Zulip Chat Archive

Stream: new members

Topic: Memory consumption of mathlib


Meyer Zinn (Oct 22 2020 at 18:28):

Hey y'all, new Lean user here :) I'm trying to do some simple proofs using mathlib and am encountering a memory error:

excessive memory consumption detected at 'expression traversal' (potential solution: increase memory consumption threshold)

I've already allowed Lean to use up to 12GB of memory. How much more should I allocate to compile it the first time? Is there a memory leak in mathlib?

Yakov Pechersky (Oct 22 2020 at 18:29):

If you set up your local copy of mathlib using leanproject, it should have downloaded the oleans files and you shouldn't have to recompile mathlib itself. How did you download mathlib, and how did you open it in your editor?

Meyer Zinn (Oct 22 2020 at 18:45):

I just changed the reference in the tutorials project, and re-ran the build. However, I may have found the issue--I thought I'd increased the memory limit by adding a command-line flag to the VSCode settings and did not even see the specific setting for memory limits. It seems to build fine now that I've actually increased the limit.
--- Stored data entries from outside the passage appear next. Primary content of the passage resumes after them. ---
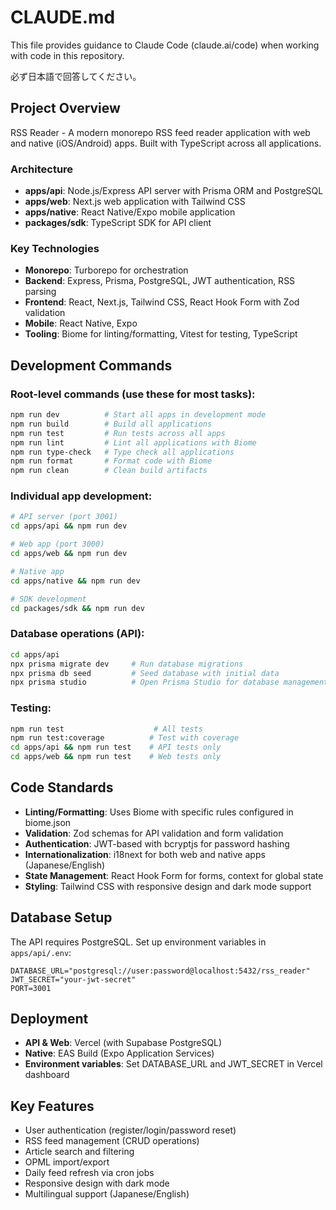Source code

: # CLAUDE.md

This file provides guidance to Claude Code (claude.ai/code) when working with code in this repository.

必ず日本語で回答してください。

## Project Overview

RSS Reader - A modern monorepo RSS feed reader application with web and native (iOS/Android) apps. Built with TypeScript across all applications.

### Architecture

- **apps/api**: Node.js/Express API server with Prisma ORM and PostgreSQL
- **apps/web**: Next.js web application with Tailwind CSS
- **apps/native**: React Native/Expo mobile application  
- **packages/sdk**: TypeScript SDK for API client

### Key Technologies

- **Monorepo**: Turborepo for orchestration
- **Backend**: Express, Prisma, PostgreSQL, JWT authentication, RSS parsing
- **Frontend**: React, Next.js, Tailwind CSS, React Hook Form with Zod validation
- **Mobile**: React Native, Expo
- **Tooling**: Biome for linting/formatting, Vitest for testing, TypeScript

## Development Commands

### Root-level commands (use these for most tasks):
```bash
npm run dev          # Start all apps in development mode
npm run build        # Build all applications
npm run test         # Run tests across all apps
npm run lint         # Lint all applications with Biome
npm run type-check   # Type check all applications
npm run format       # Format code with Biome
npm run clean        # Clean build artifacts
```

### Individual app development:
```bash
# API server (port 3001)
cd apps/api && npm run dev

# Web app (port 3000) 
cd apps/web && npm run dev

# Native app
cd apps/native && npm run dev

# SDK development
cd packages/sdk && npm run dev
```

### Database operations (API):
```bash
cd apps/api
npx prisma migrate dev     # Run database migrations
npx prisma db seed         # Seed database with initial data
npx prisma studio          # Open Prisma Studio for database management
```

### Testing:
```bash
npm run test                    # All tests
npm run test:coverage          # Test with coverage
cd apps/api && npm run test    # API tests only
cd apps/web && npm run test    # Web tests only
```

## Code Standards

- **Linting/Formatting**: Uses Biome with specific rules configured in biome.json
- **Validation**: Zod schemas for API validation and form validation
- **Authentication**: JWT-based with bcryptjs for password hashing
- **Internationalization**: i18next for both web and native apps (Japanese/English)
- **State Management**: React Hook Form for forms, context for global state
- **Styling**: Tailwind CSS with responsive design and dark mode support

## Database Setup

The API requires PostgreSQL. Set up environment variables in `apps/api/.env`:
```
DATABASE_URL="postgresql://user:password@localhost:5432/rss_reader"
JWT_SECRET="your-jwt-secret"
PORT=3001
```

## Deployment

- **API & Web**: Vercel (with Supabase PostgreSQL)
- **Native**: EAS Build (Expo Application Services)
- **Environment variables**: Set DATABASE_URL and JWT_SECRET in Vercel dashboard

## Key Features

- User authentication (register/login/password reset)
- RSS feed management (CRUD operations) 
- Article search and filtering
- OPML import/export
- Daily feed refresh via cron jobs
- Responsive design with dark mode
- Multilingual support (Japanese/English)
Johan Commelin (Oct 22 2020 at 18:48):

how long does the build take?

Johan Commelin (Oct 22 2020 at 18:48):

are you building mathlib or the tutorials project?

Yakov Pechersky (Oct 22 2020 at 18:51):

Did you mean you changed the reference to the version of mathlib in the toml file? Did you run leanproject get-mathlib-cache and then restart the Lean interpreter in VSCode?

Bryan Gin-ge Chen (Oct 22 2020 at 19:17):

The "orange bars" that show up next to lines in VS Code indicate that Lean is processing them; in almost all cases they should disappear within 10 seconds or so when you open a new file; if they stick around any longer, (especially near the "import" lines) that's a strong indication that the Lean server is recompiling mathlib, which is almost always not what you want. For one, when the Lean server launched by your editor compiles mathlib, it doesn't write olean files to disk, which means that next time you open the project the same thing might happen.

If you do run into this, the solution is to go to the command line and run either leanproject get-mathlib-cache to get the precompiled olean files from our Azure server, or leanproject build and wait an hour or so for mathlib to build locally.

Meyer Zinn (Oct 22 2020 at 19:20):

It took less than five minutes to build from scratch (on a fairly beefy computer). I'll run the get-mathlib-cache command and see what it does.

Bryan Gin-ge Chen (Oct 22 2020 at 19:21):

Yeah, an hour is the worst case (single-threaded, no previous olean files).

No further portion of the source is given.